Mas foi a confirmação de 215 crianças enterradas em um túmulo em uma antiga escola residencial em Kamloops, BC, em maio, que despertou uma consciência mais ampla nos canadenses sobre o assunto, disse Blaney.

Há uma melhor compreensão do que aconteceu, disse ele, adicionar escolas residenciais não apenas expôs as crianças à violência, abuso sexual, desnutrição e doenças, mas também começou a destruir a cultura e a identidade indígenas.

“Antes (de Kamloops) … ninguém levava o genocídio a sério”, disse Blaney.

Mas, o novo dia nacional de comemoração e descobertas da banda Tk’emlúps te Secwépemc, seguido por locais de sepultamento subsequentes confirmados por outras Primeiras Nações, são apenas um passo inicial para a reconciliação, acrescentou.

“Vejo todos esses investimentos com as bandeiras laranja. Essas são boas e atraem atenção educacional para escolas residenciais, mas é uma ação que é necessária. Ninguém no governo está lidando com o trauma.”

Os governos das Primeiras Nações não têm e são negados os recursos de que precisam para estabelecer um tratamento de longo prazo e cura para os membros em suas comunidades, disse ele.

Os grupos indígenas estão sempre lutando para gerar receita, não apenas em prol do desenvolvimento econômico, mas para ajudar suas comunidades a superar o legado das escolas, disse Blaney.

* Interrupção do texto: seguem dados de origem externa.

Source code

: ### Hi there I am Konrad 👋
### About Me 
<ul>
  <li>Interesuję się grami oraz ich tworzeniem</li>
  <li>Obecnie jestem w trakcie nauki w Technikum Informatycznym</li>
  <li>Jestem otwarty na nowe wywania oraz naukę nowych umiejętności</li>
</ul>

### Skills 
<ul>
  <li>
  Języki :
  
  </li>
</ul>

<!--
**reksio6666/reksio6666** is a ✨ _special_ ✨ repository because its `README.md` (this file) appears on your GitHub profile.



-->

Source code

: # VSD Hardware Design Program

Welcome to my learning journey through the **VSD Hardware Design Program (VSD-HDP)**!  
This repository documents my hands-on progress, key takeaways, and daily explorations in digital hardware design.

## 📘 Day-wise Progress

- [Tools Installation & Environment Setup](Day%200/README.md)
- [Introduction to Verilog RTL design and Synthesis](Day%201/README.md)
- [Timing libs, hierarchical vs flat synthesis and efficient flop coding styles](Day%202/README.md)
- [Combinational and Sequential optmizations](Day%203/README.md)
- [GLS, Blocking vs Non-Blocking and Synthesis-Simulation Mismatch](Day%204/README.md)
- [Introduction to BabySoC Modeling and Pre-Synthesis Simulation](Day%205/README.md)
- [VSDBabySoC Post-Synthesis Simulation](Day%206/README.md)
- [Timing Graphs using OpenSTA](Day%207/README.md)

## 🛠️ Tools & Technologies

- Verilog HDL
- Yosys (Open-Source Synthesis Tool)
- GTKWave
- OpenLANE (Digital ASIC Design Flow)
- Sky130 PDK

“Nosso desenvolvimento econômico só irá até a nossa cura”, disse ele.

“Por mais que queiramos seguir em frente, os instrumentos das escolas residenciais ainda estão nos amarrando.”

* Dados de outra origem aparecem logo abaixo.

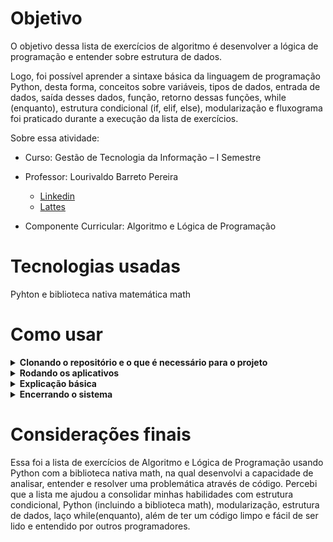 # Objetivo

O objetivo dessa lista de exercícios de algoritmo é desenvolver a lógica de programação e entender sobre estrutura de dados.

Logo, foi possível aprender a sintaxe básica da linguagem de programação Python, desta forma, conceitos sobre variáveis, tipos de dados, entrada de dados, saída desses dados, função, retorno dessas funções, while (enquanto), estrutura condicional (if, elif, else), modularização e fluxograma foi praticado durante a execução da lista de exercícios.

Sobre essa atividade:

- Curso: Gestão de Tecnologia da Informação – I Semestre

- Professor: Lourivaldo Barreto Pereira
  - [Linkedin](https://www.linkedin.com/in/lourivaldo-barreto-pereira-89578760/)
  - [Lattes](http://lattes.cnpq.br/8720861742868012)

- Componente Curricular: Algoritmo e Lógica de Programação

# Tecnologias usadas

Pyhton e biblioteca nativa matemática math

# Como usar

<details>
  <summary><strong>Clonando o repositório e o que é necessário para o projeto</strong></summary>

- `ter o git instalado e configurado na máquina`
- `ter o python3 instalado na máquina`
- `git clone git@github.com:joao-pasip/lista_algoritmo.git`
- `cd lista_algoritmo`

</details>

<details>
  <summary><strong>Rodando os aplicativos</strong></summary>

- `python3 main.py`
  - para começar o sistema de algoritmos de questões.

</details>

<details>
  <summary><strong>Explicação básica</strong></summary>

- No arquivo main.py o usuário escolhe qual código de determinada questão deve ser executado
  - pasta_exercicio_x: `cada pasta armazena o código funcional com o fluxograma`
  - arquivo_resolucao_x.py: `cada arquivo armazena o código funcional de determinada questão`

</details>

<details>
  <summary><strong>Encerrando o sistema</strong></summary>

- Sistema rodando: `main.py`
  - para finalizar a execução do sistema basta:
  - `Digitar 's' e dar 'enter'`

</details>

# Considerações finais

Essa foi a lista de exercícios de Algoritmo e Lógica de Programação usando Python com a biblioteca nativa math, na qual desenvolvi a capacidade de analisar, entender e resolver uma problemática através de código. Percebi que a lista me ajudou a consolidar minhas habilidades com estrutura condicional, Python (incluindo a biblioteca math), modularização, estrutura de dados, laço while(enquanto), além de ter um código limpo e fácil de ser lido e entendido por outros programadores.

A liderança das Primeiras Nações tem que lutar para reconstruir a governança e a capacidade com pouco apoio de governos que monopolizam a riqueza dos povos indígenas, disse ele.

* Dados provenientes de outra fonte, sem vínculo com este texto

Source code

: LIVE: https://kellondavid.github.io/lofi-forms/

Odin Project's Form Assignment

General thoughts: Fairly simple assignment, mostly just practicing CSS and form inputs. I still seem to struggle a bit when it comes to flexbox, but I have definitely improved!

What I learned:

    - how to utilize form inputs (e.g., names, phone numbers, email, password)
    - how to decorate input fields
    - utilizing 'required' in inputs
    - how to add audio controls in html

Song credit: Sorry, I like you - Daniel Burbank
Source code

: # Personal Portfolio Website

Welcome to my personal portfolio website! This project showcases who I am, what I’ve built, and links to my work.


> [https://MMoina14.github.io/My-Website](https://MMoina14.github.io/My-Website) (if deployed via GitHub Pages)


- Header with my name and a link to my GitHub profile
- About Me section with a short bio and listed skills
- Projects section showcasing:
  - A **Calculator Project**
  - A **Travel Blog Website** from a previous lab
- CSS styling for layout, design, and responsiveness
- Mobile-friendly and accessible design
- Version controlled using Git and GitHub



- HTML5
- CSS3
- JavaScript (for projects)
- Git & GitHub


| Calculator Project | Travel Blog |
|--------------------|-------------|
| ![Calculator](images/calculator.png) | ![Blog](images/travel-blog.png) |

“Os recursos em nosso território foram esgotados”, disse Blaney, citando a silvicultura como exemplo, uma indústria em que, mesmo agora, a província oferece apenas um pedaço um pouco maior de uma torta muito pequena e cada vez menor.

“Todas as nossas oportunidades de receita se foram e a pobreza é uma arma para o governo”, disse ele.

“As primeiras nações que tentam defender seus direitos no tribunal são mais fáceis de derrotar se não tiverem dinheiro”.

Apesar disso, os povos indígenas estão superando obstáculos para proporcionar uma vida melhor para suas comunidades, disse ele.

A Homalco investiu em uma série de empreendimentos turísticos e em uma estação de rádio para construir capacidade e empregos.

Os fundos da estação sem fins lucrativos irão para programação cultural e cura para a comunidade, especialmente para garantir que os jovens não se tornem vítimas intergeracionais, disse Blaney.

“A sombra das escolas residenciais fica cada vez mais longa, e o potencial do nosso povo se perde em álcool e drogas por causa do trauma”, disse ele.

“Mas estamos trabalhando para proteger as pessoas e dar-lhes uma chance melhor”, acrescentou Blaney.

“Todos querem ser úteis, felizes e completos.”

A National Indian Residential School Crisis Line oferece suporte 24 horas para ex-alunos e pessoas afetadas por traumas pelo telefone 1-866-925-4419.

Sobreviventes indígenas em BC também podem ligar para a Linha de Crise KUU-US em 1-800-588-8717.

Rochelle Baker / Iniciativa de Jornalismo Local / Observador Nacional do Canadá

Tradução livre, parcial, de Luiz Jacques Saldanha, outubro de 20221.